Solltest du diesen vergessen, gibt es noch einen Recovery-Schlüssel. Wenn du den auch vergisst, hast du allerdings jeglichen Zugriff auf deine Daten verloren. Selbst NordVPN selbst hat keinen Zugang dazu! Also: Aufpassen!

NordLocker Recovery Key

Nun siehst du ein schmuckloses Hauptfenster, in dem du zuerst einmal einen “Locker”, also Tresor, anlegen musst.

NordLocker Locker anlegen
Wähle deinen Locker aus.

Dann kannst du die zu verschlüsselnden Dateien in deinen Tresor per Drag & Drop hineinziehen kannst (oder auch per Menü öffnen). Wenn du dir Verschlüsselung langsam und mühsam vorstellst, irrst du. Zumindest im Falle NordLocker: Denn das Ganze klappt schnell und flüssig. Und tatsächlich kinderleicht. Technisches Wissen ist da wirklich nicht vonnöten.

Ein weiterer Vorteil ist die Möglichkeit, verschlüsselte Daten auch an andere zu verschicken. Das geht über ein Kontextmenü.

Allerdings funktioniert dieses Teilen nur dann, wenn auch der Empfänger NordLocker User ist. Er erhält ein entsprechendes E-Mail.

Das war es dann aber auch schon an Funktionen. Eben relativ rudimentär. Was aber schon ziemlich abgeht, ist eine Suchfunktion. Aber was noch nicht ist, kann ja noch werden.

Beim kostenlosen Tarif bist du zudem von der Datenmenge recht eingeschränkt. 5 GB sind inkludiert, danach müsstest du auf den Premiumtarif von NordLocker wechseln.

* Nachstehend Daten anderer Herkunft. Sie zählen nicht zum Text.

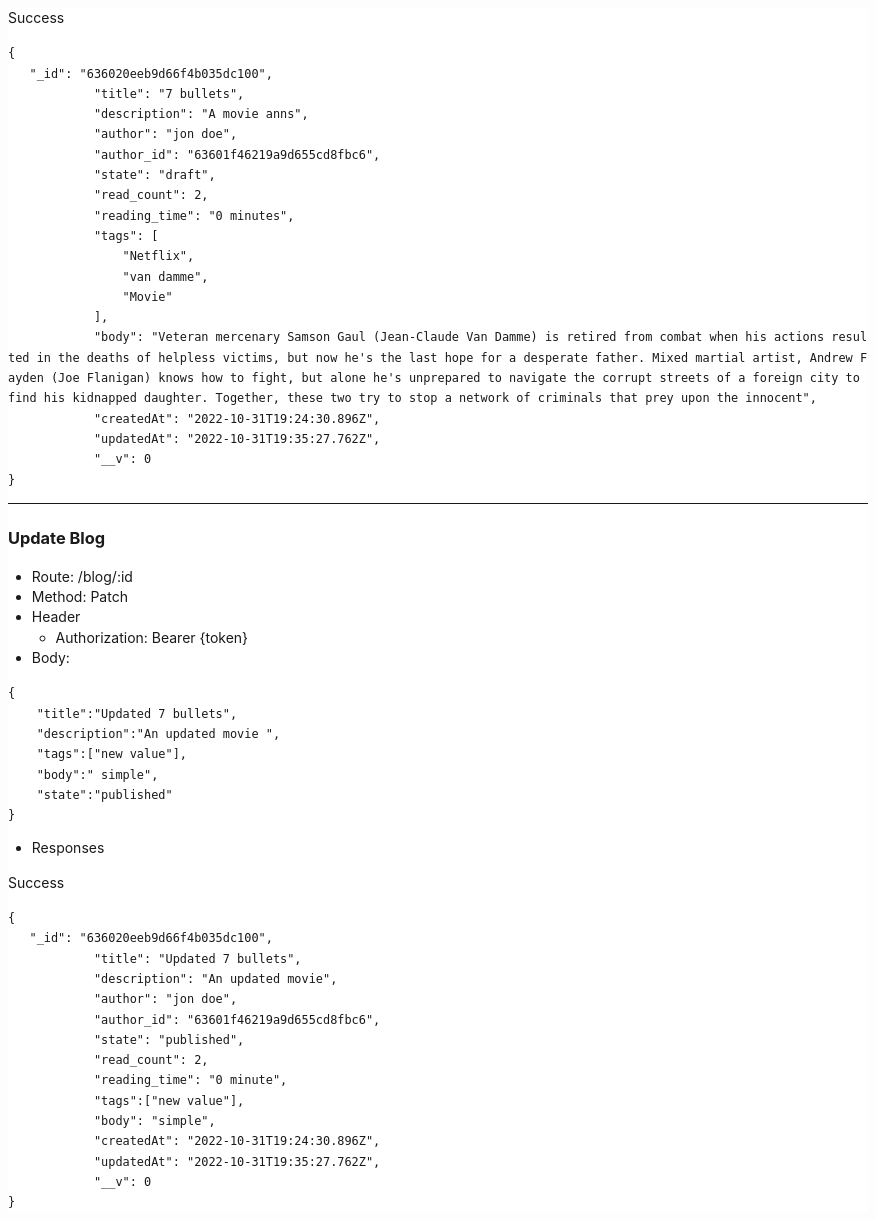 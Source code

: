 Success
```
{
   "_id": "636020eeb9d66f4b035dc100",
            "title": "7 bullets",
            "description": "A movie anns",
            "author": "jon doe",
            "author_id": "63601f46219a9d655cd8fbc6",
            "state": "draft",
            "read_count": 2,
            "reading_time": "0 minutes",
            "tags": [
                "Netflix",
                "van damme",
                "Movie"
            ],
            "body": "Veteran mercenary Samson Gaul (Jean-Claude Van Damme) is retired from combat when his actions resulted in the deaths of helpless victims, but now he's the last hope for a desperate father. Mixed martial artist, Andrew Fayden (Joe Flanigan) knows how to fight, but alone he's unprepared to navigate the corrupt streets of a foreign city to find his kidnapped daughter. Together, these two try to stop a network of criminals that prey upon the innocent",
            "createdAt": "2022-10-31T19:24:30.896Z",
            "updatedAt": "2022-10-31T19:35:27.762Z",
            "__v": 0
}
```
---

### Update Blog

- Route: /blog/:id
- Method: Patch
- Header
    - Authorization: Bearer {token}
- Body: 
```
{
    "title":"Updated 7 bullets",
    "description":"An updated movie ",
    "tags":["new value"],
    "body":" simple",
    "state":"published"
}
```

- Responses

Success
```
{
   "_id": "636020eeb9d66f4b035dc100",
            "title": "Updated 7 bullets",
            "description": "An updated movie",
            "author": "jon doe",
            "author_id": "63601f46219a9d655cd8fbc6",
            "state": "published",
            "read_count": 2,
            "reading_time": "0 minute",
            "tags":["new value"],
            "body": "simple",
            "createdAt": "2022-10-31T19:24:30.896Z",
            "updatedAt": "2022-10-31T19:35:27.762Z",
            "__v": 0
}
```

NordLocker Testbericht – unser Fazit:

Das neue Verschlüsselungstool von NordVPN ist eine tolle Sache und bringt die Sicherheit der User auf ein neues Level. NordLocker ist wirklich einfach zu bedienen, die Verschlüsselung klappt schnell und die Dateien lassen sich sowohl lokal als auch in der Cloud speichern. Der Schutz durch mehrfache Verschlüsselungen ist top. Minuspunkte gibt es aber für die fehlende Suchfunktion und die doch recht teure Premiumversion von NordLocker, die kein Datenlimit hat. Mehr zum Anbieter von NordLocker, NordVPN, in unserem NordVPN Testbericht.

Erstellt am:11/01/2019

1 Gedanke zu “NordLocker Testbericht: neues Verschlüsselungstool von NordVPN”

  1. Geschwindigkeit

    9.5

    Privatsphäre

    10

    Funktionsumfang

    9.5

    Kundenservice

    10

    Benutzerfreundlichkeit

    9

    Unter allem gefällt mir die Tatsache, dass es überhaupt eine kostenlose Version gibt, was ist eigentlich nicht der Fall bei manchen anderen Anbieter. Trotzdem habe ich mich schließlich für eine Premiumversion entschieden, weil ich beabsichtige, einen guten Teil der Daten von meiner Festplatte mit sämtlichen Fotos zu übertragen. Was Clouds angeht, beachte ich persönlich besonders darauf, dass solche Anbieter ein 24/7 Kundenservice zur Verfügung stellen würden (ist also selbstverständlich). Da es sich hier um meine wichtigsten Daten handelt, kann ich es mir nicht leisten, den Zugriff auf diese plötzlich zu verlieren falls was schiefgeht. Daher benötige ich zumindest eine tüchtige LiveChat Funktion, was anscheinend bei NordLocker vorhanden ist. Auch bei NordVPN hat diese einwandfrei funktioniert soweit ich mir erinnern kann. Also, insgesamt, scheint dieses Tool vielversprechend zu sein.